Description of the task: An exact copy of every record, with no pictures, please.

(Rendered images with source text)
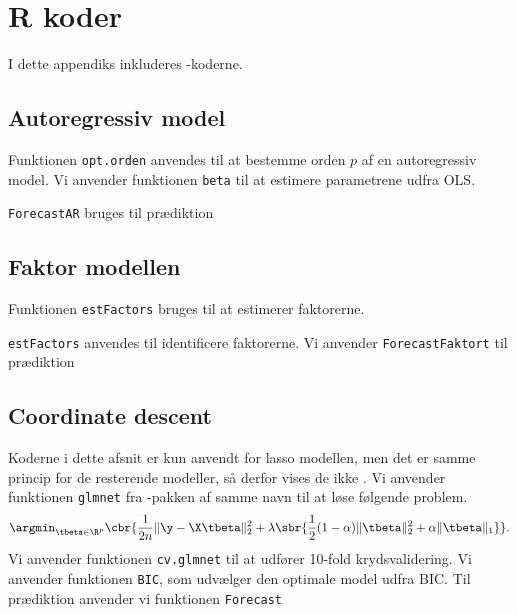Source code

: \chapter{R koder} \label{app:r_koder}
I dette appendiks inkluderes \Rlang-koderne. 

\section{Autoregressiv model} \label{sec:auto}
Funktionen \texttt{opt.orden} anvendes til at bestemme orden $p$ af en autoregressiv model.  
%
Vi anvender funktionen \texttt{beta} til at estimere parametrene udfra OLS. 

\texttt{ForecastAR} bruges til prædiktion

\section{Faktor modellen} \label{sec:faktor}
Funktionen \texttt{estFactors} bruges til at estimerer faktorerne.

\texttt{estFactors} anvendes til identificere faktorerne. 
%
%
Vi anvender \texttt{ForecastFaktort} til prædiktion

\section{Coordinate descent} \label{sec:lasso}
Koderne i dette afsnit er kun anvendt for lasso modellen, men det er samme princip for de resterende modeller, så derfor vises de ikke . 
Vi anvender funktionen \texttt{glmnet} fra \Rlang-pakken  af samme navn til at løse følgende problem. 
\begin{align}
\argmin_{\tbeta \in \R^p} \cbr{ \frac{1}{2n} \Vert \y - \X \tbeta \Vert_2^2 + \lambda \sbr{\frac{1}{2}(1- \alpha) \Vert \tbeta \Vert_2^2 + \alpha \Vert \tbeta \Vert_1}}. \label{eq:4.2}
\end{align}
%
Vi anvender  funktionen  \texttt{cv.glmnet} til at udfører 10-fold krydsvalidering. 
%
Vi anvender funktionen \texttt{BIC}, som udvælger den optimale model udfra BIC. 
%
Til prædiktion anvender vi funktionen \texttt{Forecast}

Written solution:
Source code

: \chapter{R koder} \label{app:r_koder}
I dette appendiks inkluderes \Rlang-koderne. 

\section{Autoregressiv model} \label{sec:auto}
Funktionen \texttt{opt.orden} anvendes til at bestemme orden $p$ af en autoregressiv model.  
%
Vi anvender funktionen \texttt{beta} til at estimere parametrene udfra OLS. 

\texttt{ForecastAR} bruges til prædiktion

\section{Faktor modellen} \label{sec:faktor}
Funktionen \texttt{estFactors} bruges til at estimerer faktorerne.

\texttt{estFactors} anvendes til identificere faktorerne. 
%
%
Vi anvender \texttt{ForecastFaktort} til prædiktion

\section{Coordinate descent} \label{sec:lasso}
Koderne i dette afsnit er kun anvendt for lasso modellen, men det er samme princip for de resterende modeller, så derfor vises de ikke . 
Vi anvender funktionen \texttt{glmnet} fra \Rlang-pakken  af samme navn til at løse følgende problem. 
\begin{align}
\argmin_{\tbeta \in \R^p} \cbr{ \frac{1}{2n} \Vert \y - \X \tbeta \Vert_2^2 + \lambda \sbr{\frac{1}{2}(1- \alpha) \Vert \tbeta \Vert_2^2 + \alpha \Vert \tbeta \Vert_1}}. \label{eq:4.2}
\end{align}
%
Vi anvender  funktionen  \texttt{cv.glmnet} til at udfører 10-fold krydsvalidering. 
%
Vi anvender funktionen \texttt{BIC}, som udvælger den optimale model udfra BIC. 
%
Til prædiktion anvender vi funktionen \texttt{Forecast}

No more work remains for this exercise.